Monitoring Acoustic Emission in an Epidemiological Pilot Study of a Collection of Wooden Objects

ABSTRACT

This experimental program, implemented by the Managing Collection Environment Initiative at the Getty Conservation Institute, has provided data about the response of historic objects to changes in relative humidity (RH). Alongside other less sensitive documentation techniques (visual observation, physical measurements, photography, and 3D scanning), acoustic emission (AE) was monitored for six historic, museum-like wooden objects exposed to gradually increasing RH variations. Quantitative calibration of AE sensors and an anti-correlation measuring scheme to reduce environmental noise allowed the AE system to effectively trace micro-damage development caused by environmentally induced stress. Using an epidemiological approach, with respect to sample selection and experimental protocol, the obtained results can be used to explore the acceptable range of climate fluctuations for museum collections. The study’s well-controlled environmental protocol also allowed for the examination of the concept of ‘proofed fluctuation’ by the analysis of object response to reoccurring conditions.

KEYWORDS:

• Acoustic emission
• epidemiological study

Introduction

Because of its importance for the museum community, the topic of environmental standards for cultural heritage collections has been addressed by numerous research projects (e.g. Friendly Heating, Noah’s Ark, and Climate4Wood) examining the presence, or absence, of climate-induced damage for particular objects, groups of objects, or whole collections.
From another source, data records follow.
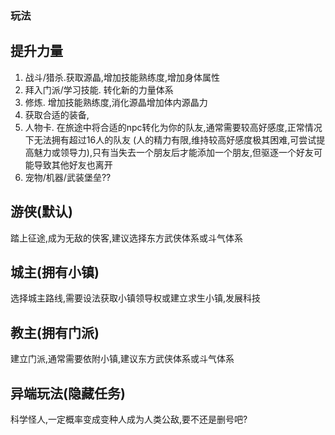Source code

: ### 玩法

## 提升力量
1. 战斗/猎杀.获取源晶,增加技能熟练度,增加身体属性
2. 拜入门派/学习技能. 转化新的力量体系
3. 修炼. 增加技能熟练度,消化源晶增加体内源晶力
4. 获取合适的装备,
5. 人物卡. 在旅途中将合适的npc转化为你的队友,通常需要较高好感度,正常情况下无法拥有超过16人的队友
(人的精力有限,维持较高好感度极其困难,可尝试提高魅力或领导力),只有当失去一个朋友后才能添加一个朋友,但驱逐一个好友可能导致其他好友也离开
6. 宠物/机器/武装堡垒??

## 游侠(默认)
踏上征途,成为无敌的侠客,建议选择东方武侠体系或斗气体系

## 城主(拥有小镇)
选择城主路线,需要设法获取小镇领导权或建立求生小镇,发展科技

## 教主(拥有门派)
建立门派,通常需要依附小镇,建议东方武侠体系或斗气体系

## 异端玩法(隐藏任务)
科学怪人,一定概率变成变种人成为人类公敌,要不还是删号吧?


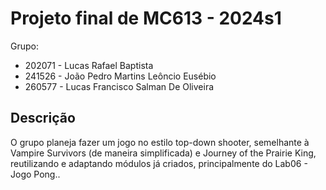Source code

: # Projeto final de MC613 - 2024s1

Grupo:

- 202071 - Lucas Rafael Baptista
- 241526 - João Pedro Martins Leôncio Eusébio
- 260577 - Lucas Francisco Salman De Oliveira

## Descrição

O grupo planeja fazer um jogo no estilo top-down shooter, semelhante à Vampire Survivors (de maneira simplificada) e Journey of the Prairie King, reutilizando e adaptando módulos já criados, principalmente do Lab06 - Jogo Pong..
The ongoing debate on appropriate relative humidity (RH) and temperature (T) for museum collections was reflected in the Bizot Green Protocol (National Museum Directors’ Council 2014), and the joint IIC and ICOM-CC declaration (2014). These documents underline the difficulties in developing strategies for the protection of museum collections, resulting from insufficient knowledge of how environmental conditions influence real objects.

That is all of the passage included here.